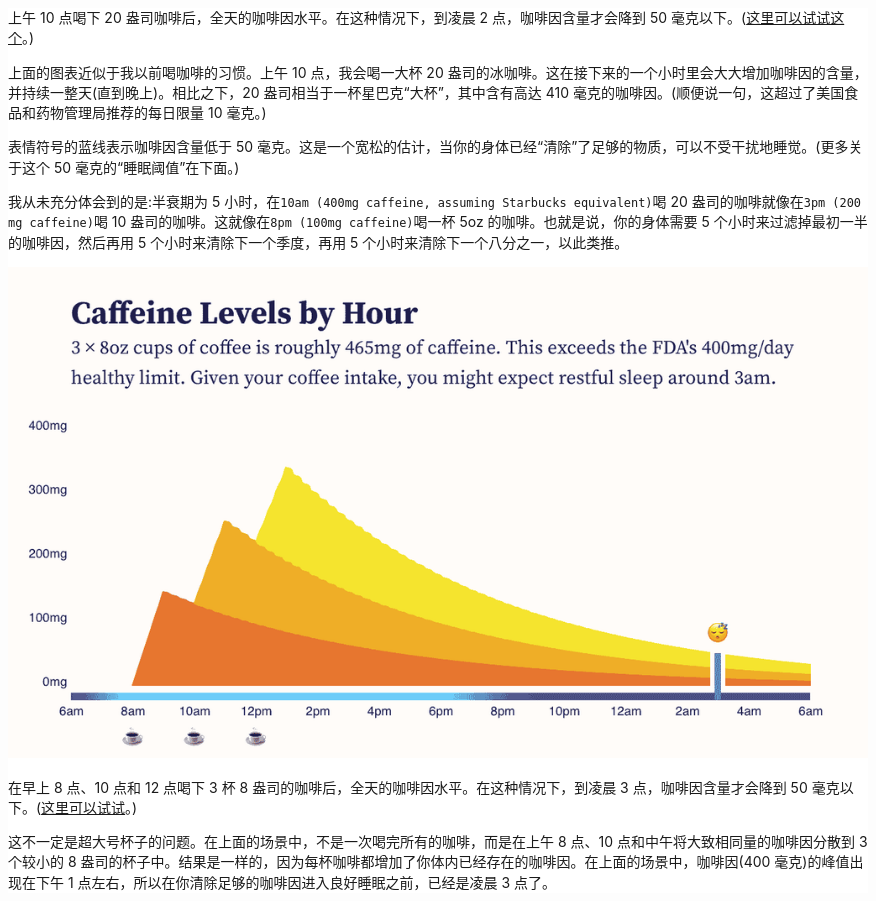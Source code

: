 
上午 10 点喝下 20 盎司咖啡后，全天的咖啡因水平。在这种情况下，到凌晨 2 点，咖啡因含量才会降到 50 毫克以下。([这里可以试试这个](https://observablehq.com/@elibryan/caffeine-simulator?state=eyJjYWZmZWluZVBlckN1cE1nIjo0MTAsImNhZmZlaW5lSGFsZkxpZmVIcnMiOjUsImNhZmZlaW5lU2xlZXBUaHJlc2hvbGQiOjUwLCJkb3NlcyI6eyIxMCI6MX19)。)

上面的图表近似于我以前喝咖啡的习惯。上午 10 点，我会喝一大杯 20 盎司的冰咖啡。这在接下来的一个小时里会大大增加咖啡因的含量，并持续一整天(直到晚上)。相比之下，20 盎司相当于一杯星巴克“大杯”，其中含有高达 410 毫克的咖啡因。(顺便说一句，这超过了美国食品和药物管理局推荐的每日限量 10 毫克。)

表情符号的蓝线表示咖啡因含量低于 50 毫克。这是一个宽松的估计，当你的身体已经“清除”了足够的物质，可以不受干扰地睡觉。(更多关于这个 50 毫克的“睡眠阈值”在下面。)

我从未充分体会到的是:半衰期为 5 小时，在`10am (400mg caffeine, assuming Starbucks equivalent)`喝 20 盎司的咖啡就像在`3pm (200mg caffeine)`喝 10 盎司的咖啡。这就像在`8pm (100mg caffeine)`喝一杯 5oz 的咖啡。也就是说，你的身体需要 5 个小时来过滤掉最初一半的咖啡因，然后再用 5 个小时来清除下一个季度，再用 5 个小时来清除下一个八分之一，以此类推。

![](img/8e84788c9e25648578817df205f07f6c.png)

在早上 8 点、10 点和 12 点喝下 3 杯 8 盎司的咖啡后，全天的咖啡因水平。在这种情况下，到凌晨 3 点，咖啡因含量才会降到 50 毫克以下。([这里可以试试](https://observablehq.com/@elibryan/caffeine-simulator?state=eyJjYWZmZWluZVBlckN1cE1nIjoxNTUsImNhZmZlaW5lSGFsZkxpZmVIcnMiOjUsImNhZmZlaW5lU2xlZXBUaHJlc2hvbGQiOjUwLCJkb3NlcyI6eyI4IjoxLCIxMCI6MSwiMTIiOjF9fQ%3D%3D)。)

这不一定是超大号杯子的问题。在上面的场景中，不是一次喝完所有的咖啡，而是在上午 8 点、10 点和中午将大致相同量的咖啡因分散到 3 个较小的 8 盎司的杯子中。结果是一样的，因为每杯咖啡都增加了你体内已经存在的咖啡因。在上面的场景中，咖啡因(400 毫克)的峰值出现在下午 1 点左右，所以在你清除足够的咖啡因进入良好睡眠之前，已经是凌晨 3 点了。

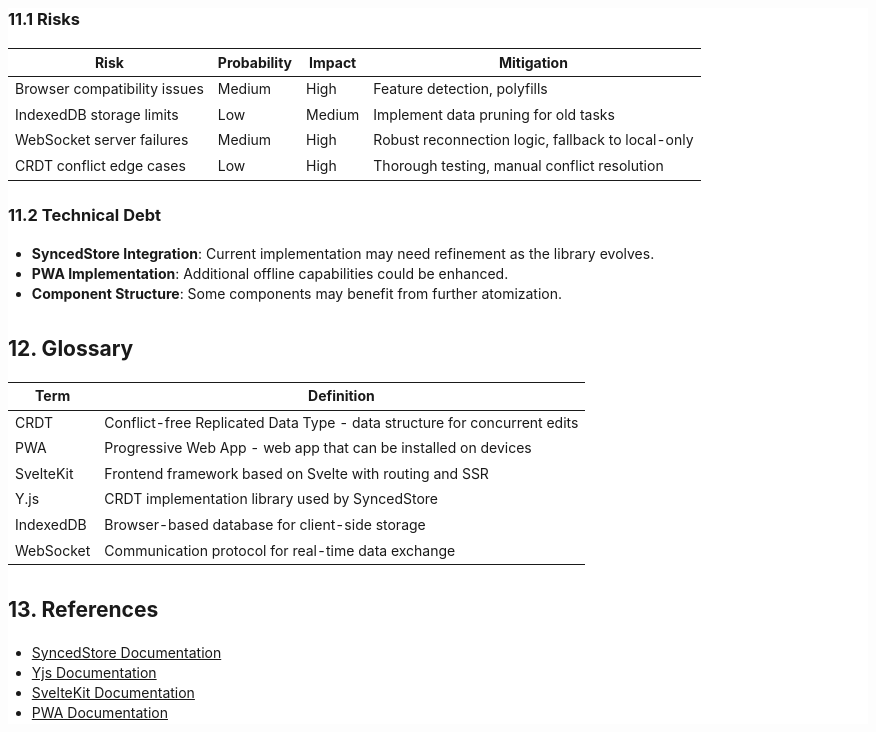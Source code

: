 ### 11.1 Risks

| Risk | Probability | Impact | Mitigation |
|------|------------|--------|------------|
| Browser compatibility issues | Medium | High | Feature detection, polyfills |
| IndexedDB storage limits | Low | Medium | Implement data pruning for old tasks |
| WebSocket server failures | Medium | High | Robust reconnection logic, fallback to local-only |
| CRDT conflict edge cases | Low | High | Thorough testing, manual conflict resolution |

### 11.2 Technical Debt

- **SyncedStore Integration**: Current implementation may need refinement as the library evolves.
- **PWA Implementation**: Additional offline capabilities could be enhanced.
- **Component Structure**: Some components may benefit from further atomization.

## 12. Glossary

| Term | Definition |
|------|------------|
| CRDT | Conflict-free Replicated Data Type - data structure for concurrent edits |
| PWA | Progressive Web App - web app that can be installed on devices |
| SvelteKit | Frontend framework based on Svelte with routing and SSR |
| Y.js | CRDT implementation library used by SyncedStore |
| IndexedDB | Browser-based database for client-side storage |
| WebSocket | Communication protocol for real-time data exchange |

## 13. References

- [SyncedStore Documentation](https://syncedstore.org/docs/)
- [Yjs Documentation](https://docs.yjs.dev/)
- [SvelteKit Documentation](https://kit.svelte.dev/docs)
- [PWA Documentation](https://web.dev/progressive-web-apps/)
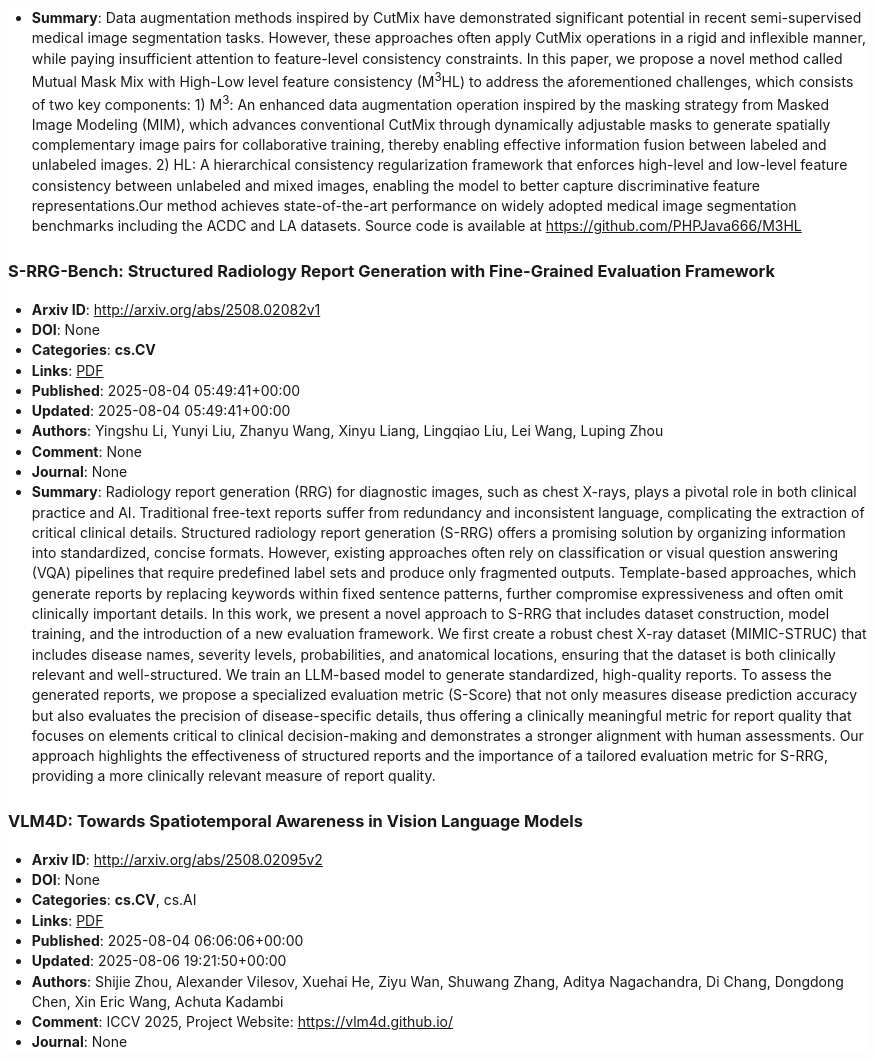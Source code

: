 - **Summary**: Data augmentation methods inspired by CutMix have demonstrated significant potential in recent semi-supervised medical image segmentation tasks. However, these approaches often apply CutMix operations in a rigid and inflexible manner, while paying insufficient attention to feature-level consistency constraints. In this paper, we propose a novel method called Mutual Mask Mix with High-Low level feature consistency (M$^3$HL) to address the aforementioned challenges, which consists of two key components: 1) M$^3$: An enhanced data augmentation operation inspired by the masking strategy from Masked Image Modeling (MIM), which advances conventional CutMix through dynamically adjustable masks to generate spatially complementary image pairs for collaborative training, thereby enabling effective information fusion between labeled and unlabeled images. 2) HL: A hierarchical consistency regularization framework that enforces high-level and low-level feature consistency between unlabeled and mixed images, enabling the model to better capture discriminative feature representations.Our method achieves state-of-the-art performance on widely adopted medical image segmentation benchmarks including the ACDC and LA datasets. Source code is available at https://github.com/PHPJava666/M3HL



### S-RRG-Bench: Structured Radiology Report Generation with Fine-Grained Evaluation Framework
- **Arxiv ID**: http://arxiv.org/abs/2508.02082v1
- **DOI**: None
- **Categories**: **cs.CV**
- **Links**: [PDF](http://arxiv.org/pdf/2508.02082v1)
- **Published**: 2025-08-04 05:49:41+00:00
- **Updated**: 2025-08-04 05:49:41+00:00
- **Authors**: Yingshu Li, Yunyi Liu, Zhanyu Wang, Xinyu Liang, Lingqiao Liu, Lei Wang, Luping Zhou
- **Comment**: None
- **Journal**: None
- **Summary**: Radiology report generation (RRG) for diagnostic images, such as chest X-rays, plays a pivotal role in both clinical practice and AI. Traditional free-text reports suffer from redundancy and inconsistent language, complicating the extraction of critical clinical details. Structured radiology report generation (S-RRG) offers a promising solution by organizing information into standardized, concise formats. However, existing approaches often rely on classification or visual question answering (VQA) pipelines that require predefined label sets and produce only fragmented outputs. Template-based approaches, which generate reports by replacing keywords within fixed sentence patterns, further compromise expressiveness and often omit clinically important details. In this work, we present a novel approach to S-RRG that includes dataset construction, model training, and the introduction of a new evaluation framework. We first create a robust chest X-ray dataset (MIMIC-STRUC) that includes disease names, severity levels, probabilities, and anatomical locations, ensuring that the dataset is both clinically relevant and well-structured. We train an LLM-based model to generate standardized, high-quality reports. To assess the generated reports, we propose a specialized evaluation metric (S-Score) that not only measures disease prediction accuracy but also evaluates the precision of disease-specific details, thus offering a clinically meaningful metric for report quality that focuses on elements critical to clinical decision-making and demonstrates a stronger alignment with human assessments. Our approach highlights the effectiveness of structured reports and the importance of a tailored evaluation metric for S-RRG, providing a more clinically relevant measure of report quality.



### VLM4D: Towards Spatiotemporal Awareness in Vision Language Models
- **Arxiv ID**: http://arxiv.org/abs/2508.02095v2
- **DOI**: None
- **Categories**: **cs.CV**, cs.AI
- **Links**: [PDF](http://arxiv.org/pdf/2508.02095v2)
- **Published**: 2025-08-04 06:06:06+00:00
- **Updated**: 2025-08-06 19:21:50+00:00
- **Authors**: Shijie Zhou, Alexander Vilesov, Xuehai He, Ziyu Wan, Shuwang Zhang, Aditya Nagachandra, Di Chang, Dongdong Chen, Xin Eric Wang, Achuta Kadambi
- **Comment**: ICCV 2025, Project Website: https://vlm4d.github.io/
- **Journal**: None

■ ■ ■

Problem to work on:
Now copy each line of the entries that mentions "WebSocket".

Answer area:
| WebSocket server failures | Medium | High | Robust reconnection logic, fallback to local-only |
| WebSocket | Communication protocol for real-time data exchange |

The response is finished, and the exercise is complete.